最初に見たときは気が付きませんでした。まさか、この子が歴史に名を残すあの人だったなんて。イスラームの知の巨人(オスターデ・バシャル)、若きナスィールッディーン・アットゥースィーとの邂逅。モンゴル帝国の大君(イェケ・ノヤン)、皇子トルイの到来。物語は序盤から大きな嵐に見舞われます。が、それはさらなる大きな嵐の始まりに過ぎませんでした。
イスラーム世界やユーラシア草原はおろか、遠く中国にまでその名を響かせた魔女(ジャードゥーガル)の物語の開幕です。

奴隷の少女シタラの眼から、モンゴル帝国の激動を描くこの作品。ストーリーはもちろん、映像もしっかりした考証のうえで組まれたもので、見応えがあります。初回に出てくるムハンマド坊ちゃんは、私の博士論文の主人公であるナスィール・アッディーン・ムハンマド・トゥースィーその人。シタラに知の意味を説いた稀代の天文学者に、その後の出番はあるのでしょうか…。

歴史マンガの新たな金字塔が待望のアニメ化!美しいペルシアの街並みとモンゴルの大草原を背景に愛くるしくも凛としたキャラクターたちが躍動する。入念な文献調査に基づく歴史考証は専門家を驚嘆させ、散りばめられたトリビア探しもまた一興。歴史書が沈黙する部分に息を吹き込む創作の妙と秀逸なストーリーには、歴史を知る者でさえその展開に引き込まれてしまう。

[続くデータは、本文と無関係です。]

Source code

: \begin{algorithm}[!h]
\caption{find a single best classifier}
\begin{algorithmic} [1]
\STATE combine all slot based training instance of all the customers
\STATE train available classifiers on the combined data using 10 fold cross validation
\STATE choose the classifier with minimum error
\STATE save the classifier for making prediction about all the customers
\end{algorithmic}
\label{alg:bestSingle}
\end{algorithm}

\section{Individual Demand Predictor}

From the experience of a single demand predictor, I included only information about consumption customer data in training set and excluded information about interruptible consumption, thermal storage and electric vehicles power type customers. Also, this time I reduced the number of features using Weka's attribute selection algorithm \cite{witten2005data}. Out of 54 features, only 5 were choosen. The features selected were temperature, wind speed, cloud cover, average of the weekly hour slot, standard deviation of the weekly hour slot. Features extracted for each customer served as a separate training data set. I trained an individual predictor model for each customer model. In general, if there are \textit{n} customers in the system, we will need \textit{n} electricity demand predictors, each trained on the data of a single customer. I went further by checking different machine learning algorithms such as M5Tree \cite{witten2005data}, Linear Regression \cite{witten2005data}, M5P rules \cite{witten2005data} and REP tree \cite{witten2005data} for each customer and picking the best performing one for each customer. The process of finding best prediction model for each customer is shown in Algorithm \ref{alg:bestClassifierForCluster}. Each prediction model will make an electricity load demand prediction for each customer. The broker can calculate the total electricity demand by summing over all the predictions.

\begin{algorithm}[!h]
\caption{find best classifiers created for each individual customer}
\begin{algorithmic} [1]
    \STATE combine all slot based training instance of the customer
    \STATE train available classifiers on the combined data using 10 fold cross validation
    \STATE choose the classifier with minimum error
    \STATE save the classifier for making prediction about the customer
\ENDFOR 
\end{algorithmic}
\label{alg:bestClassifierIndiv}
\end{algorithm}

考古学者が見ても驚くほど正確でリアルな描写が13世紀への時空旅行に誘ってくれます。
権謀術数が渦巻くモンゴル帝国の宮廷で、シタラ(ファーティマ)にどんな未来が待って
いるのでしょうか。
波乱万丈の予感にドキドキ・ワクワクが止まりません。

『トマトスープ先生のふくよかなペンのタッチや、
手描きならではの柔らかな彩色が、アニメーションでも美しく描かれていて、どのキャラクターも本当に愛おしいです。あの日の少女が、やがて大国を揺るがす魔女になるなんて──。非武闘派ヒロインが、知恵とアイディアを武器に戦禍を力強く生き抜く姿を、最後まで見届けたいと思います。』